That’s precisely how our method works. We leverage Singular Value Decomposition (SVD)—a powerful mathematical tool that decomposes matrices into simpler, interpretable parts—to identify which parts of the model’s internal “marble” (parameters) can safely be updated, and which parts encode critical knowledge that must be preserved.

Why SVD? An Intuition

Neural network parameters, particularly in large language models (LLMs), often contain substantial redundancy. Recent research confirms that many directions (combinations of parameters) within these networks don’t meaningfully impact the model’s performance—they essentially represent unused capacity or “noise” (Sharma et al., 2023, Hartford et al., 2024).

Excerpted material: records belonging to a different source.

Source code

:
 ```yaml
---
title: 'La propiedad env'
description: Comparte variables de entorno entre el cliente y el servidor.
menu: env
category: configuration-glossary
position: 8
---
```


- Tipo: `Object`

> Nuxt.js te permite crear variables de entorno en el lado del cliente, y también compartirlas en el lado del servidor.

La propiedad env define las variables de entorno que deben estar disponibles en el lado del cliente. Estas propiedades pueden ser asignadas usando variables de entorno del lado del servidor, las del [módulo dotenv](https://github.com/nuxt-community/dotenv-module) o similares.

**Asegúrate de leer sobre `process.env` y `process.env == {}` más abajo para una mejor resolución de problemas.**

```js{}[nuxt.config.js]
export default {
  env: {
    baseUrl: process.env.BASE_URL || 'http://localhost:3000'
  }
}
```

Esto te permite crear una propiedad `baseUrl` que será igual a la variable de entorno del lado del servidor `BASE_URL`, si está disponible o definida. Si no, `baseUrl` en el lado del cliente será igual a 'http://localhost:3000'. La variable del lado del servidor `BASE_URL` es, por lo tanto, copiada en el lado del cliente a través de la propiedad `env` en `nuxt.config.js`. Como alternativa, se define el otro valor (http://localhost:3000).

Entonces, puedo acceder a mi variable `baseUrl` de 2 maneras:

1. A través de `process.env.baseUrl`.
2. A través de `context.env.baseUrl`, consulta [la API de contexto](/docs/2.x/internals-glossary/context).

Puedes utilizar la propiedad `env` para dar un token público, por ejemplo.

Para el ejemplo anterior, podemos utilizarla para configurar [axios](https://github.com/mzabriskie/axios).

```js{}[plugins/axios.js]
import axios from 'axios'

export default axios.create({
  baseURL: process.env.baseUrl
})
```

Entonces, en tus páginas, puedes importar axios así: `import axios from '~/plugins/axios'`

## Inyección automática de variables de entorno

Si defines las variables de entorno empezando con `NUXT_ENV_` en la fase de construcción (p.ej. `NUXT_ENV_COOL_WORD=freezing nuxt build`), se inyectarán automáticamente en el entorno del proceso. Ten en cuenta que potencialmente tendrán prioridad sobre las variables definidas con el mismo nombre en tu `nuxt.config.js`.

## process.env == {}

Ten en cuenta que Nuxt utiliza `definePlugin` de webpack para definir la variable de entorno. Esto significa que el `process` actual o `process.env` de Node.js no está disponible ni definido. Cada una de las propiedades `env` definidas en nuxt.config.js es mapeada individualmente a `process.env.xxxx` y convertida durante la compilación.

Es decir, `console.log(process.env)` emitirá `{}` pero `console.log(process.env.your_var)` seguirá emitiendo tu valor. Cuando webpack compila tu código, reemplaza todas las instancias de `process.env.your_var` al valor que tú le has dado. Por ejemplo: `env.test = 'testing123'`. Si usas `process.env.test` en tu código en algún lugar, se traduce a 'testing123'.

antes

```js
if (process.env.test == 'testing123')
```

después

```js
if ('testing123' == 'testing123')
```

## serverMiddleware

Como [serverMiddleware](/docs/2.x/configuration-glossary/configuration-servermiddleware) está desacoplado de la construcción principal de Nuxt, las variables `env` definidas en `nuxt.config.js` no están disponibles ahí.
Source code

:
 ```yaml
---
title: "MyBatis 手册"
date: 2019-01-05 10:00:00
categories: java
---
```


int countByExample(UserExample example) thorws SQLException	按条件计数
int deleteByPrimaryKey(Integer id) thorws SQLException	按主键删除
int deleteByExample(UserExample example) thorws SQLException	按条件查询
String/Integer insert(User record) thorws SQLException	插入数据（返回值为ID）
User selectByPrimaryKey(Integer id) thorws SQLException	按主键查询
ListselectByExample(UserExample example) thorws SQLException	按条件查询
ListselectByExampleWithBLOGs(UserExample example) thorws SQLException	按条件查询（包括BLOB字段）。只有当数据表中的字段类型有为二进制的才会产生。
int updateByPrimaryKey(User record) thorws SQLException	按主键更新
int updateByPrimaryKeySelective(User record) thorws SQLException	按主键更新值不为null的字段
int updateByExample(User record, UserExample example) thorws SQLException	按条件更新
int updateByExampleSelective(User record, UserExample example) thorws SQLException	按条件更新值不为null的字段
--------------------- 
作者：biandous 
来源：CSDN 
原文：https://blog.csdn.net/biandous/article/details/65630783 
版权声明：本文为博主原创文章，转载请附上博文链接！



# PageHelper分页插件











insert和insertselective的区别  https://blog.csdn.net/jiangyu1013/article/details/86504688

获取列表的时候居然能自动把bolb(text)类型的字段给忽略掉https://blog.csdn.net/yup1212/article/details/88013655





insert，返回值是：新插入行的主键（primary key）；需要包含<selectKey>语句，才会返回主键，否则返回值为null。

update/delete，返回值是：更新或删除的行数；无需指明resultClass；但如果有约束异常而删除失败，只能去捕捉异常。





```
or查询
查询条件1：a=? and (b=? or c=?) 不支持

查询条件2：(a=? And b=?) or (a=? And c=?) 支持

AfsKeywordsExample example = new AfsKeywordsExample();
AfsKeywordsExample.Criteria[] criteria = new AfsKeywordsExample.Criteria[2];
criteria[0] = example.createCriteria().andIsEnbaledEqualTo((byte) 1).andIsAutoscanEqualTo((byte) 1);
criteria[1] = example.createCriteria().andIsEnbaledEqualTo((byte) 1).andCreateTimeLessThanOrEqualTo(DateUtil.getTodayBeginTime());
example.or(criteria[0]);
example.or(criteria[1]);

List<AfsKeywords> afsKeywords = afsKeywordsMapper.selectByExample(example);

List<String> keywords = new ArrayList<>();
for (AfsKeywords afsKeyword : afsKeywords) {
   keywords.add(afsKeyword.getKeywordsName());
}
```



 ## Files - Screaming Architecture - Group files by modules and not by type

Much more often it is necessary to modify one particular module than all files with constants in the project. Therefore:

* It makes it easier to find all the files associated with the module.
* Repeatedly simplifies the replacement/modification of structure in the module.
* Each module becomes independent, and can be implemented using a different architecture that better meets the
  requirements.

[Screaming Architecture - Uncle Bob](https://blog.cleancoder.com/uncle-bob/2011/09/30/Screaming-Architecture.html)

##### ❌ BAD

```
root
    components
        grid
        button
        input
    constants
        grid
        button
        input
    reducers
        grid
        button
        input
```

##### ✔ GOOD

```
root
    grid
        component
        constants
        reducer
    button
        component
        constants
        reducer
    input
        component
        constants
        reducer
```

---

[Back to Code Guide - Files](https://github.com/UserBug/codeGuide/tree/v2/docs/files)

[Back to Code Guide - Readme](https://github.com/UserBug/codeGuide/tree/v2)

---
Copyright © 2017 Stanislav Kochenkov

SVD lets us mathematically identify these unused directions by decomposing a weight matrix ($\mathbf{W}$) into simpler components:

\[\mathbf{W} = \mathbf{U} \Sigma \mathbf{V}^\top\]

Here:

  • $\mathbf{U}$ and $\mathbf{V}$ represent sets of orthogonal directions (vectors).
  • $\Sigma$ is a diagonal matrix containing singular values that tell us how important each direction is. Large singular values indicate important directions (“high-rank”) that encode critical knowledge, while small singular values indicate less important, redundant directions (“low-rank”).

By clearly identifying these directions, we can “sculpt” our parameter updates strategically:

  • High-rank directions (large singular values): Preserve these, since they’re crucial for retaining previously learned tasks.
  • Low-rank directions (small singular values): Safely update these directions to learn new tasks, since they don’t significantly impact previous knowledge.

This intuitive approach elegantly balances knowledge retention (stability) with flexibility for learning new information (plasticity)—exactly what’s needed for continual learning.

Under the Hood: How Adaptive SVD Enables Continual Learning

Now, let’s dive a little deeper into how exactly our adaptive SVD method works, step-by-step:

1. Dynamically Identifying High- and Low-Rank Subspaces

For each task, we first perform a quick Singular Value Decomposition (SVD) on each weight matrix in our model (for example, attention and feedforward layers in LLaMA-2):

\[\mathbf{W}^{(l)} = \mathbf{U}^{(l)} \Sigma^{(l)} (\mathbf{V}^{(l)})^\top\]

We sort singular values in descending order. This separates directions into two intuitive categories:

  • High-rank subspace: Directions with large singular values, encoding critical knowledge from prior tasks.
  • Low-rank subspace: Directions with small singular values, representing unused model capacity or redundant parameters.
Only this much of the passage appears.